Background Heart Failure (HF) is a global epidemic with multiple prevalent risk factors, resulting in a large at-risk population. Within this population, prevention programmes must be targeted to those at highest risk of HF development. However, the incidence of HF within a prevention service remains unknown, as does the phenotype of those at-risk patients most likely to develop HF.

Aim This study aimed to determine the incidence of stage C HF in an asymptomatic population with risk factors (stage A) and/or structural/functional cardiac abnormalities (stage B) in the STOP-HF prevention programme (Ledwidge et. al, 2013), and, within this population, to characterise the phenotype of patients most likely to progress to stage C (symptomatic) HF.

Methods 2037 patients in the STOP-HF service were characterised as stage A or stage B HF. Baseline echocardiographic parameters, BNP, blood pressure, weight and renal function, among other indices, were compared between the cohort that progressed to stage C and the population that did not.

Results 86 patients developed Stage C HF during a median follow up of 4.8 years (overall incidence of 4.2%) with an incidence rate of 8.3 per 1000 patient years. Strong clinical univariate predictors of progression-risk included older age (69.5±8.9 vs 63.4±10.6 years, p<0.001), male gender (59.3 vs 44.9%, p=0.012), higher body mass index (BMI) (29.8 vs 28.3, p<0.001), higher BNP (134.6±183.6 vs 39.6±66 pg/ml, p<0.001) and higher creatinine (95.7±34.7 vs 84.6±21.3 umol/L, p=0.01) at baseline. Echocardiographic features included lower baseline EF (57.8±13.9 vs 66.1%±7.8%, p<0.001), higher left atrial volume index (40.6±14.1 vs 28±9.6, p<0.001), left ventricular mass index (118.1±27.2 vs 95±46.7, p<0.001), E/E’ ratio (10.5±4.1 vs 8.1±3.1, p<0.001) and left atrial diameter (44±5.9 vs 37.2±5.7 mm, p<0.001) in patients who subsequently transitioned to stage C. The prevalence of diabetes (47.7 vs 33.5%, p=0.01), peripheral vascular disease (PVD) (9.3% vs 2.3%, p<0.001), valvular heart disease (VHD) (4.7 vs 0.82%, p=0.003), atrial fibrillation (17.4 vs 4%, p<0.001) and prior myocardial infarction (36 vs 7.2%, p<0.001) were significantly higher at baseline in patients who subsequently transitioned to stage C than in those that did not. Multivariate analysis identified baseline BMI, BNP, and reduced EF as independent predictors of the development of stage C HF. Baseline BNP level was the strongest predictor of transition to Stage C, with a value of 60.3 pg/ml determined as the optimal level by which to differentiate high- and low-risk patients.

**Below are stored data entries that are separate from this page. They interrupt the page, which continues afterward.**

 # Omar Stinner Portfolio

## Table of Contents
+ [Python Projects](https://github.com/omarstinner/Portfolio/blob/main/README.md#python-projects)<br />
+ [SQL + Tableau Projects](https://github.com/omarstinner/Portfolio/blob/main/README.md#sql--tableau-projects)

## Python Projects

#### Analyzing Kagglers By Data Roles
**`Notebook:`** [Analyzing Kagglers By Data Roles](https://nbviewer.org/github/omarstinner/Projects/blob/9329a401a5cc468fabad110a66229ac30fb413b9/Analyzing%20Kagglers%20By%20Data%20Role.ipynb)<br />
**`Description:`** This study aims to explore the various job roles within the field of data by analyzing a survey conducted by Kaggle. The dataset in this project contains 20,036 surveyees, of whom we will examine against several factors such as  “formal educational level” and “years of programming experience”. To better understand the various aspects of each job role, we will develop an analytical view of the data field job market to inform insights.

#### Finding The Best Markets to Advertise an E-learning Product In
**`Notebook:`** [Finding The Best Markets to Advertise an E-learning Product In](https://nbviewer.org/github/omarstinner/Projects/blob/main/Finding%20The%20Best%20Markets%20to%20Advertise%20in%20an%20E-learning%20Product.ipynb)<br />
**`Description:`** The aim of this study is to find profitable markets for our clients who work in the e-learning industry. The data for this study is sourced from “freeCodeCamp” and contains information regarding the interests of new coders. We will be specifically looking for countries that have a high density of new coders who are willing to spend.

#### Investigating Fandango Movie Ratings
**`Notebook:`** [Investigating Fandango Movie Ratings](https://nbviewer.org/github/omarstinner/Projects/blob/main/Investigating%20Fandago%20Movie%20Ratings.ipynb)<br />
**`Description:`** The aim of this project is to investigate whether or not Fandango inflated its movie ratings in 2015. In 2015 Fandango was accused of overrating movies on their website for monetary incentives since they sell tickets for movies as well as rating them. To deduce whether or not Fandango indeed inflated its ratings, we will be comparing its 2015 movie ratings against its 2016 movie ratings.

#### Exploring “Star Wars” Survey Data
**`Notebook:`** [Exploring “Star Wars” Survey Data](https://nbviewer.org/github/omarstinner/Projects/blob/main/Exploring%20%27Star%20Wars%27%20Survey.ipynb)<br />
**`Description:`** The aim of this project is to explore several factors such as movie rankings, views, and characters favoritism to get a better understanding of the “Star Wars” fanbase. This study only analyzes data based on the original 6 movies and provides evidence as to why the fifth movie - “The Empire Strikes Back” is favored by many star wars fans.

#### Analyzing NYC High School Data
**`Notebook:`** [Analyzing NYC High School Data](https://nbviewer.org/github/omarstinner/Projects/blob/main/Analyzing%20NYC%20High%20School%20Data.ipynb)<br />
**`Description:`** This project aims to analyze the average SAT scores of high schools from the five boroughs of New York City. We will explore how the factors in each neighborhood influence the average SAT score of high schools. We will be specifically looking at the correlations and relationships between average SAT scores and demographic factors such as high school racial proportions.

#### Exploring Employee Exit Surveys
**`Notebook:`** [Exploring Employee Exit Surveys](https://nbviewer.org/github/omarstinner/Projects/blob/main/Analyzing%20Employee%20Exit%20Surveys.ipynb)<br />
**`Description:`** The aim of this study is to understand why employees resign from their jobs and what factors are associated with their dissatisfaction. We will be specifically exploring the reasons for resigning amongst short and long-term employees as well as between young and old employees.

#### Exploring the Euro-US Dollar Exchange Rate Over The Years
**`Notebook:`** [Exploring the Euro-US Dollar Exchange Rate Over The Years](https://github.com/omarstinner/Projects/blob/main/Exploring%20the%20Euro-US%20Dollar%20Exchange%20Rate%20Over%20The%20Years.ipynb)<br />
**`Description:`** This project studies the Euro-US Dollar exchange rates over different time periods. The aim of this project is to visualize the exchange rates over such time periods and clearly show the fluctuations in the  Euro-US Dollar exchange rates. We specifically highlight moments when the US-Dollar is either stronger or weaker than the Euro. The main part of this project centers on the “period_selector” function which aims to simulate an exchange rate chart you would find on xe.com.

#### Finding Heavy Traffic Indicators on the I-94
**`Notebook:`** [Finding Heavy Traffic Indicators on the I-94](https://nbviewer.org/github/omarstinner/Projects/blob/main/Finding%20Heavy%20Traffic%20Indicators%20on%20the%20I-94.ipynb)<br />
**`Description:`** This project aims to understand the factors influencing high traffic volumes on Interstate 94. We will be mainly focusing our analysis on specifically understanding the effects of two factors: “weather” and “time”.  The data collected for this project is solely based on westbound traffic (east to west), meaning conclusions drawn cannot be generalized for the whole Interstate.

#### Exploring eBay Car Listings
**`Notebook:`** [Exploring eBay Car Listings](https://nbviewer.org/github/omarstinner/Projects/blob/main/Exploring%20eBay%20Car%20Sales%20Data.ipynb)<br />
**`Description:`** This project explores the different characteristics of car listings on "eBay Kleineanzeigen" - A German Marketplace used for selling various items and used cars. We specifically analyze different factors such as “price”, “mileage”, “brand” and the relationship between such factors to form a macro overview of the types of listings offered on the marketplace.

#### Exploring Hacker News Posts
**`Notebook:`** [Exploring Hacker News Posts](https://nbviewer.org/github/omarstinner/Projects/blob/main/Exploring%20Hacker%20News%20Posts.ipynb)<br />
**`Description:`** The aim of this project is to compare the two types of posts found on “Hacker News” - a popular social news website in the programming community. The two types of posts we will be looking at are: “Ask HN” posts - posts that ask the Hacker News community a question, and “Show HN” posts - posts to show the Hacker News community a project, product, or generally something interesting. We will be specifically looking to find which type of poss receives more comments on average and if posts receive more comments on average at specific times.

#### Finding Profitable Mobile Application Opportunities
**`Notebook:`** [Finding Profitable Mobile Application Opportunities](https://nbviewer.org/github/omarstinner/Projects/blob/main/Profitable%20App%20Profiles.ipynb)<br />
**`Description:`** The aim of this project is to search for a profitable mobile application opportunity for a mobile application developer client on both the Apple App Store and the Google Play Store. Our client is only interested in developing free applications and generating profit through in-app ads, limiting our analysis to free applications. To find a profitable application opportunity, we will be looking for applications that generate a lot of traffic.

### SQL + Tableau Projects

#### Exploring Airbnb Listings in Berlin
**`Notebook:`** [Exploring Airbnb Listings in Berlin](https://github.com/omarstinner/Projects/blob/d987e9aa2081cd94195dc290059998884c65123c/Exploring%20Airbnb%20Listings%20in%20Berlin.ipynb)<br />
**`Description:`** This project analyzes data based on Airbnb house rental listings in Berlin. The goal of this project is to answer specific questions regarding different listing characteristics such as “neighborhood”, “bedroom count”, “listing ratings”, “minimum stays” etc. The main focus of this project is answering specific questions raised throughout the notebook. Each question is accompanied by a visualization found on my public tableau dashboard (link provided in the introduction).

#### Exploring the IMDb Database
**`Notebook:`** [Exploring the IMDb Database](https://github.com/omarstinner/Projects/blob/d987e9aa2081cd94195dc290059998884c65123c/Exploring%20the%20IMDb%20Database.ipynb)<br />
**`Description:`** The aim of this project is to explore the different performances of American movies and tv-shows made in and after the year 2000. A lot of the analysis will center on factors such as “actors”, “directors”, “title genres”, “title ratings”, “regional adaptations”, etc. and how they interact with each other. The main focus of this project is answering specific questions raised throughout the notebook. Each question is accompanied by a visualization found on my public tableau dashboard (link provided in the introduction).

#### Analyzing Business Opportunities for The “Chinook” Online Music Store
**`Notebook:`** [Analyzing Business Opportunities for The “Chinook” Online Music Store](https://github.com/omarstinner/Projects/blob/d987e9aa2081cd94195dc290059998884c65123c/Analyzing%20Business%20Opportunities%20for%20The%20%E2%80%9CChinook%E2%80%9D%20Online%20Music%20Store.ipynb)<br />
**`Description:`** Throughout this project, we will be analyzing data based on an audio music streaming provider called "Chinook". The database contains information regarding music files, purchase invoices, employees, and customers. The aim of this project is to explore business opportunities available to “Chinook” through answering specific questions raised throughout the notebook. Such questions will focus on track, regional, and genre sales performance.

Conclusions The incidence rate of stage C HF in the STOP-HF prevention programme is 8.3 per 1000 patient years. Among a number of independent predictors identified, the strongest indicator of transition risk is baseline BNP. These findings support the use of BNP measurement to more tightly define HF risk in an asymptomatic at-risk population.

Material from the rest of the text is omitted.